The problem lies in the densely packed phrase, "perfectly competetive." There are a long lists of assumptions that have to hold for this outcome to be guaranteed. They are (if memory serves me correctly):
1. well-defined property rights
2. a predictable legal system to enforce contracts
2. perfect information for all parties on the quality and quantity of goods
3. No barriers to entry or exit from the market
When one or more of these conditions do not hold, the market is no longer guaranteed to reach a pareto efficient outcome. There are a certain subset of these circumstances that are referred to by the buzzword of "market failure." I'm gonna sketch out what those are.
Regarding property rights, there are two characteristics that can classify any kind of good or service. These are its degree of rivalry and its degree of excludability. A prototypical private good (your shoes, for instance) are both rivalrous and excludable. Rivalrous means that, when you use the shoes, it's impossible for anybody else to use them (obviously...two people can't wear the same shoes at the same time). Also, they excludable; even when you're not wearing your shoes, it's easy to keep people from taking them. So, when a good is rivalrous and excludable, the property rights surrounding it are very clearly defined (which is one of the necessary condtions for reaching pareto efficiency).
However, not all goods are rivalrous or excludable. A rivalrous but non-excludable good is often called a "common pool good." A non-rivalrous but excludable good is often called a "toll good." And a non-rivalrous, non-excludable good is often called a "pure public good." Let me see if i can find a good two x two table to post as an illustration...ok, here's one.
For these goods, the market will not automatically produce efficient outcomes. The common pool resource will be overused, because it's not excludable (fisheries, for example). This is often referred to as the "tragedy of the commons." The toll-good...i actually forget what the problem with these are, but I remember there is some distortion in supply and demand. And finally, the public good will just not be provided by the market. Why? Because everyone benefits for it, regardless of whether or not they pay for it. This is known as the "free rider problem," or a "collective action problem."
Elinor Ostrom (who helped found my program) just won the Nobel Prize in economics for her work on common pool resources and the management thereof (she stakes out a middle position between privatization and government takeover of the resource, looking at effective community management strategies). For pure public goods, the government needs to provide the good. That's not to say that government has to PRODUCE the good, but at the very least, government has to at least pay for it. The market will not spontaneously produce a pure public good.
Ok, this is getting pretty long. I'll stop there for now. I'll move onto externalities, information asymmetry, moral hazard, adverse selection, and natural monopolies next time.
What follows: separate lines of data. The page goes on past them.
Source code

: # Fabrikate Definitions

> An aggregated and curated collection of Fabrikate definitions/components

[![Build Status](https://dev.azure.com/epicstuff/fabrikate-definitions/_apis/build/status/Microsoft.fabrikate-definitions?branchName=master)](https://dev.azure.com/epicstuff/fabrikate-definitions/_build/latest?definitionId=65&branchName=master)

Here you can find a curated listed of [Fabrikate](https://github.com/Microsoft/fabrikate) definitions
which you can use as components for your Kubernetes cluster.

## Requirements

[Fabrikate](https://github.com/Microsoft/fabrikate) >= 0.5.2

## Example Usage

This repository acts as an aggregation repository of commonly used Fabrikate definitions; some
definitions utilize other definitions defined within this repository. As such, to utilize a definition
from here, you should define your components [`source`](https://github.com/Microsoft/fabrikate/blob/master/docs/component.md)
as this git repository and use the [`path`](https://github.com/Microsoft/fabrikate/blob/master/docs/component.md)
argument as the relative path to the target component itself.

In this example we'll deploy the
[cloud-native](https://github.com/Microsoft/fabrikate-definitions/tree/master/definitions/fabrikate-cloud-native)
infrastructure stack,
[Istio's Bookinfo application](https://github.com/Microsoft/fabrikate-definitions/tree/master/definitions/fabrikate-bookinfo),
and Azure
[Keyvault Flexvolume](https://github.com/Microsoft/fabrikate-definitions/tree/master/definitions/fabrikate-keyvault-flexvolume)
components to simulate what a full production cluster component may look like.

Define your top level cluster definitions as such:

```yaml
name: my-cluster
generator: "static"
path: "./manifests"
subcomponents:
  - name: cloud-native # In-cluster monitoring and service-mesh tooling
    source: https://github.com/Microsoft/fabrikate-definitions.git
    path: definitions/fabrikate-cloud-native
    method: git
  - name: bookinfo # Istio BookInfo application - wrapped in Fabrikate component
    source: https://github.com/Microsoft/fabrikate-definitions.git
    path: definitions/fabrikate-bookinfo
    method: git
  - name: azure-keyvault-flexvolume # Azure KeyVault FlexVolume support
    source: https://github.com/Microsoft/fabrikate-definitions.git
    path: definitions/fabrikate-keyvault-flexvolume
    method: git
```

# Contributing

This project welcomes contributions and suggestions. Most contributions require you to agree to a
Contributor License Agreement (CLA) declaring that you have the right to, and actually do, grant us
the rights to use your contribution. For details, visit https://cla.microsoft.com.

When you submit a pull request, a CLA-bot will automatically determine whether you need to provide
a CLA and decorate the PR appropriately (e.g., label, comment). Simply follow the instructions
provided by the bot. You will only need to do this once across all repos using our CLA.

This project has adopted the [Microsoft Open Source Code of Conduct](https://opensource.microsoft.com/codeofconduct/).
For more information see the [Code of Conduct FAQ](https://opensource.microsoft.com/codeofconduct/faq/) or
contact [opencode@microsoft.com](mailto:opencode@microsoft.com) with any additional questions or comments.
Conclusion: markets often work well, but for some kinds of goods, they don't, and sometimes total social utility can be increased if government provides those goods (though this is not guaranteed either).

2 Comments:
"Nobody could be made better off without making somebody worse off. And, "as if by an invisible hand," this all happens automatically."
I'm probably misunderstanding but this seems to suggest a belief that amount of wealth in the world is fixed when it was Adam Smith that first discovered that it is most strongly correlated to human productivity.
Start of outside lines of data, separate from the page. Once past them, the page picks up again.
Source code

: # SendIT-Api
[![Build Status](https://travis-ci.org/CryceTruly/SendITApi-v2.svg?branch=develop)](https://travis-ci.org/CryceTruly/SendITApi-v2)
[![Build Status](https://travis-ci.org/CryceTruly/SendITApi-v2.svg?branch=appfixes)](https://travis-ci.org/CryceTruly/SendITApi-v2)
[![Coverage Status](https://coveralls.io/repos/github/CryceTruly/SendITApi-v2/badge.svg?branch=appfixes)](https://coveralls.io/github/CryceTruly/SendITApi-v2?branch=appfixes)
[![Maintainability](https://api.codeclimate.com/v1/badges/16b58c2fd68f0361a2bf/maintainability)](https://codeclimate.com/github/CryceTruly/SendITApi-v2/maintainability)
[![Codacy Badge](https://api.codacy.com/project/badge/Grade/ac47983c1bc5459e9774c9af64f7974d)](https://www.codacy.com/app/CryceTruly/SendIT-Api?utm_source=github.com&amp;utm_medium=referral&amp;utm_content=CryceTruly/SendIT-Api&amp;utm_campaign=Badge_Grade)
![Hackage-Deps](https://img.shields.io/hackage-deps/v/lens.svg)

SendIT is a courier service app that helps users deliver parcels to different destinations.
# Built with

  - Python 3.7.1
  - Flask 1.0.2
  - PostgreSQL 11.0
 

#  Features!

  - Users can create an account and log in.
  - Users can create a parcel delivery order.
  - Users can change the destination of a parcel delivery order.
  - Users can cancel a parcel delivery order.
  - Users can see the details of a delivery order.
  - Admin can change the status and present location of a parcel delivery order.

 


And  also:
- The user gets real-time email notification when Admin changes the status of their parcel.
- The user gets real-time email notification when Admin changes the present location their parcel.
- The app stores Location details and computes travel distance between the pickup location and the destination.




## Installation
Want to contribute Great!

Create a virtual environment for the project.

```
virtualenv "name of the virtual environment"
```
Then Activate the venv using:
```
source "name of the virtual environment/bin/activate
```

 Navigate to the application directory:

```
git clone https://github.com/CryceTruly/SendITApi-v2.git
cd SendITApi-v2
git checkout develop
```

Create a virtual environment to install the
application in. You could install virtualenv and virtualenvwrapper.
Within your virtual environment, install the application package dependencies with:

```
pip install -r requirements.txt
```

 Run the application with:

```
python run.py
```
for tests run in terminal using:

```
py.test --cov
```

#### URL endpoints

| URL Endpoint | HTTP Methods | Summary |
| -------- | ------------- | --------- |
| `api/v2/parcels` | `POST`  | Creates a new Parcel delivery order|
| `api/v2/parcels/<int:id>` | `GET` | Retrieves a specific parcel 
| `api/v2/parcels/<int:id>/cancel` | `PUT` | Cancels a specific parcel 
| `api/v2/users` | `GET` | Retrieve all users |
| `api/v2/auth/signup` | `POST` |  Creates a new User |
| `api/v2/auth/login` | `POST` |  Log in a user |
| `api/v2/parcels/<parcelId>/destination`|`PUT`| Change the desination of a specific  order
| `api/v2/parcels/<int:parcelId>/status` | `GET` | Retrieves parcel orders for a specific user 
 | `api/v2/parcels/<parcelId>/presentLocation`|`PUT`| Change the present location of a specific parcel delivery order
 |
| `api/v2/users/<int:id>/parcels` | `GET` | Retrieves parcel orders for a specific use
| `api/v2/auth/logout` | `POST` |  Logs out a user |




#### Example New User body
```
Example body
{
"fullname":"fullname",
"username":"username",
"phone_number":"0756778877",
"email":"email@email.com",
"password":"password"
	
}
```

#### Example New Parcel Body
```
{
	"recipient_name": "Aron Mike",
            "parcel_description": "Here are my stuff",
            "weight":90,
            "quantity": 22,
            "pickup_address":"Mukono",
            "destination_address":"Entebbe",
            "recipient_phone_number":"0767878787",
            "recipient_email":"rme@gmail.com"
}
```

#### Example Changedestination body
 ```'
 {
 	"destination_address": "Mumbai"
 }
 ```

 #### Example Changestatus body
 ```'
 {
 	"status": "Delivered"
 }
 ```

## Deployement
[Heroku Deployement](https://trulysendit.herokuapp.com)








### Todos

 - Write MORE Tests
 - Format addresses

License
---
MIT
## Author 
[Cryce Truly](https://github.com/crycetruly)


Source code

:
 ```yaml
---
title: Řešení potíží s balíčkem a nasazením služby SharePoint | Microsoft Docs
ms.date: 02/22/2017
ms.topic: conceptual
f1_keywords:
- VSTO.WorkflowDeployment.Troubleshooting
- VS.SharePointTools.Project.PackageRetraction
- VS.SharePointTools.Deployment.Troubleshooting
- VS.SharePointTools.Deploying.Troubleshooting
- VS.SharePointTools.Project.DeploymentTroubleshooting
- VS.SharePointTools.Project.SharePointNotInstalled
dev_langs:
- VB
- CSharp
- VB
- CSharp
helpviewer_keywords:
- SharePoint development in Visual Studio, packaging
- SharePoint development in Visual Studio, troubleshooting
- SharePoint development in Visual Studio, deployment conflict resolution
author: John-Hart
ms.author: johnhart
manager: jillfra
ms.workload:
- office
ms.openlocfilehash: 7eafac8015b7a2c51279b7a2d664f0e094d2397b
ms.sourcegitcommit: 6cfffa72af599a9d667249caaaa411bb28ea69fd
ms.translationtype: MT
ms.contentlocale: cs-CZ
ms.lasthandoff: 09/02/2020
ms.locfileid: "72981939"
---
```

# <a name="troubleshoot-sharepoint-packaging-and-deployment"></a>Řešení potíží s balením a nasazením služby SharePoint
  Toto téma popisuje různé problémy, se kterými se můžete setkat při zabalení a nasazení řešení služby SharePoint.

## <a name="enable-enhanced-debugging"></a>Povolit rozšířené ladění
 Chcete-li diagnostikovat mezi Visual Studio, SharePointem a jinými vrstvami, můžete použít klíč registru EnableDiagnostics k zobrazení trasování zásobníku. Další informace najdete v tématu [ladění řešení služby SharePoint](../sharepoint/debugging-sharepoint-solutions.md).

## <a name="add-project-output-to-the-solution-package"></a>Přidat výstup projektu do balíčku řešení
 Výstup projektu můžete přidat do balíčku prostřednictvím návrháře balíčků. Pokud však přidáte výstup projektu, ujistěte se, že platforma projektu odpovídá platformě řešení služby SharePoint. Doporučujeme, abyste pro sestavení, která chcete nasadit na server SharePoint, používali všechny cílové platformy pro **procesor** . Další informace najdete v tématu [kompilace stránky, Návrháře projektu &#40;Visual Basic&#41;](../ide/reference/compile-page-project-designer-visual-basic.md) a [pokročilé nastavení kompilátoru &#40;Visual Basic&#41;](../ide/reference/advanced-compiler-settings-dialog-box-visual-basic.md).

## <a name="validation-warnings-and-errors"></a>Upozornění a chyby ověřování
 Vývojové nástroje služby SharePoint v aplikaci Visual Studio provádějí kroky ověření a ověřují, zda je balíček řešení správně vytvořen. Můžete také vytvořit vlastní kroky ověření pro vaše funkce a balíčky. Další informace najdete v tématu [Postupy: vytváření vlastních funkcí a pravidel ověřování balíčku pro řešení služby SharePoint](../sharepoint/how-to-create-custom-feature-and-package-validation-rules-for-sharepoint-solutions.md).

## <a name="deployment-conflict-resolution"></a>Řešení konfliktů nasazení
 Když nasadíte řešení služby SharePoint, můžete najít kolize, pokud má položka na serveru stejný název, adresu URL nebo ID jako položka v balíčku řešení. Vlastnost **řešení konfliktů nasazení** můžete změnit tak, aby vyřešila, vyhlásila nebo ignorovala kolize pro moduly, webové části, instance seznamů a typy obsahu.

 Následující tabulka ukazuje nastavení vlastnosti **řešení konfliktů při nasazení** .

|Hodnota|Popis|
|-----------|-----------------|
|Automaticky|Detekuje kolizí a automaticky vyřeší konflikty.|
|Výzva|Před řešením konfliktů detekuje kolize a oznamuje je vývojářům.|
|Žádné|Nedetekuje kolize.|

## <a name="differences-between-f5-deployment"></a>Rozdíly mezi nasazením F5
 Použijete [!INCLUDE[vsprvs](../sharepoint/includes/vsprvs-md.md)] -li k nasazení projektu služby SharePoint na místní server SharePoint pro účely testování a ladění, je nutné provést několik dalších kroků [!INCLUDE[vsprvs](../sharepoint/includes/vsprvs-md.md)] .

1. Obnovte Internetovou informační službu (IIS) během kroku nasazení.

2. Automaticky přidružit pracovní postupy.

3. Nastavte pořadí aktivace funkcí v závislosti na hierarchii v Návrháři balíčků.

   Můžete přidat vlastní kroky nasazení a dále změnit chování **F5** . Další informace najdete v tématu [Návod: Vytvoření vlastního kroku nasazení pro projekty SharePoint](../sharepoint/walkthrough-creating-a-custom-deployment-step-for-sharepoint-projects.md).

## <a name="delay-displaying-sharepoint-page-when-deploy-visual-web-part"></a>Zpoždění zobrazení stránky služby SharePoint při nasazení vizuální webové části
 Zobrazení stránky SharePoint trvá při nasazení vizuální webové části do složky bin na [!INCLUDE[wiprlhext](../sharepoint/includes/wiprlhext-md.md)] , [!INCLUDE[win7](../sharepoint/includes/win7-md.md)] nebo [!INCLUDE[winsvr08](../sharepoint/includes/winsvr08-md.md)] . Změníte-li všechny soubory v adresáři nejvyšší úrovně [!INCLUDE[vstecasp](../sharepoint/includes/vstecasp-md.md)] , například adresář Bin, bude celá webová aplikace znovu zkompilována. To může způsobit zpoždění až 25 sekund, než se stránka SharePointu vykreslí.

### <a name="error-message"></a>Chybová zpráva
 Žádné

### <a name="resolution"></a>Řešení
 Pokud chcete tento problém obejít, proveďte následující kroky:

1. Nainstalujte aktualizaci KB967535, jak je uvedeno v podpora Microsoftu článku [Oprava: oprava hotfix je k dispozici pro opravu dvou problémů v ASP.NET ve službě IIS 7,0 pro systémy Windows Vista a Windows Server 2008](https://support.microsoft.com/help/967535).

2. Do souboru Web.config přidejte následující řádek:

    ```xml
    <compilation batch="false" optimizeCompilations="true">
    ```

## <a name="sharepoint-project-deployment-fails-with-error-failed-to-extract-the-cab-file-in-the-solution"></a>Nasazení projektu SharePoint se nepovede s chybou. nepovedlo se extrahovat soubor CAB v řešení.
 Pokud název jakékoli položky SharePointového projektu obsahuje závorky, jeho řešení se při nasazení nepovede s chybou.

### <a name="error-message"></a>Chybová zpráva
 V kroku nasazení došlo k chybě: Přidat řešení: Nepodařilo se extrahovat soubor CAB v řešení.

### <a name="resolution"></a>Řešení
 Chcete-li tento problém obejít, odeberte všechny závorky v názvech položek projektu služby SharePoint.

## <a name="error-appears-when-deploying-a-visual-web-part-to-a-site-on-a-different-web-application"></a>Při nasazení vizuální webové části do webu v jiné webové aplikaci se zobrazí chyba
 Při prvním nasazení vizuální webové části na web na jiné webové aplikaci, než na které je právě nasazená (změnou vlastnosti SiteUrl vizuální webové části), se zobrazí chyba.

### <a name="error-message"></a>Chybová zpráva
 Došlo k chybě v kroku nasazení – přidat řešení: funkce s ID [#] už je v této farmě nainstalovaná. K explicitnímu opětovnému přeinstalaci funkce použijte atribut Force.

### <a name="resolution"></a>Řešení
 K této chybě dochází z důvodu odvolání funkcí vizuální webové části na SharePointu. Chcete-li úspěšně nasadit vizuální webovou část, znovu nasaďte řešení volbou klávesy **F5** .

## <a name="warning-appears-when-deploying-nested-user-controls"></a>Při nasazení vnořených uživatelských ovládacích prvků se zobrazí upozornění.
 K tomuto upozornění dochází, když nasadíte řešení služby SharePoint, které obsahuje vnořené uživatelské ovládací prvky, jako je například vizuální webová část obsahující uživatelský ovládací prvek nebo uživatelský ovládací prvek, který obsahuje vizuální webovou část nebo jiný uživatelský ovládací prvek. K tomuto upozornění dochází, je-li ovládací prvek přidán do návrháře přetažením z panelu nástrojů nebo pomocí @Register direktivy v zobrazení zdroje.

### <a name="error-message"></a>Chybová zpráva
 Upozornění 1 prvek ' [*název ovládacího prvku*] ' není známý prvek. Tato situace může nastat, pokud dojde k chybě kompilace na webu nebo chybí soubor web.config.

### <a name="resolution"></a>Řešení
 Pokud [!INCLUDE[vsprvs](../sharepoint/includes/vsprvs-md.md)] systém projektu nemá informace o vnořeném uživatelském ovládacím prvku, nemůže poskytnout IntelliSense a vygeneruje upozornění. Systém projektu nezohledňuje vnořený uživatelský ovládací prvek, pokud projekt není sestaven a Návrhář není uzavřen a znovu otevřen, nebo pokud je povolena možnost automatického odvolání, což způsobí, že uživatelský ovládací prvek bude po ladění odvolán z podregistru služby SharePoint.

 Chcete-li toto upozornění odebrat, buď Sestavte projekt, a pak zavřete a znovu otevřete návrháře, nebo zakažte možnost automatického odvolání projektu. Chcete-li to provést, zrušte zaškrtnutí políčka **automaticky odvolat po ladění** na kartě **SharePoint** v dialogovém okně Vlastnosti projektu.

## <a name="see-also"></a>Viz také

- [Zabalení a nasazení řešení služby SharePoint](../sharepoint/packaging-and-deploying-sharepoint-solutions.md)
The basis for trade is compartive advantage where one trading partner can provide a good or service at a lower opportunity cost than another. When two parties can lower their opportunity costs through trade productivity is increased and wealth is created. Conversely when opportunity costs are increased in the production of a good or service wealth is destroyed.
Disregard. I did misundertand. You were referring to pareto optimization not the result of a market economy.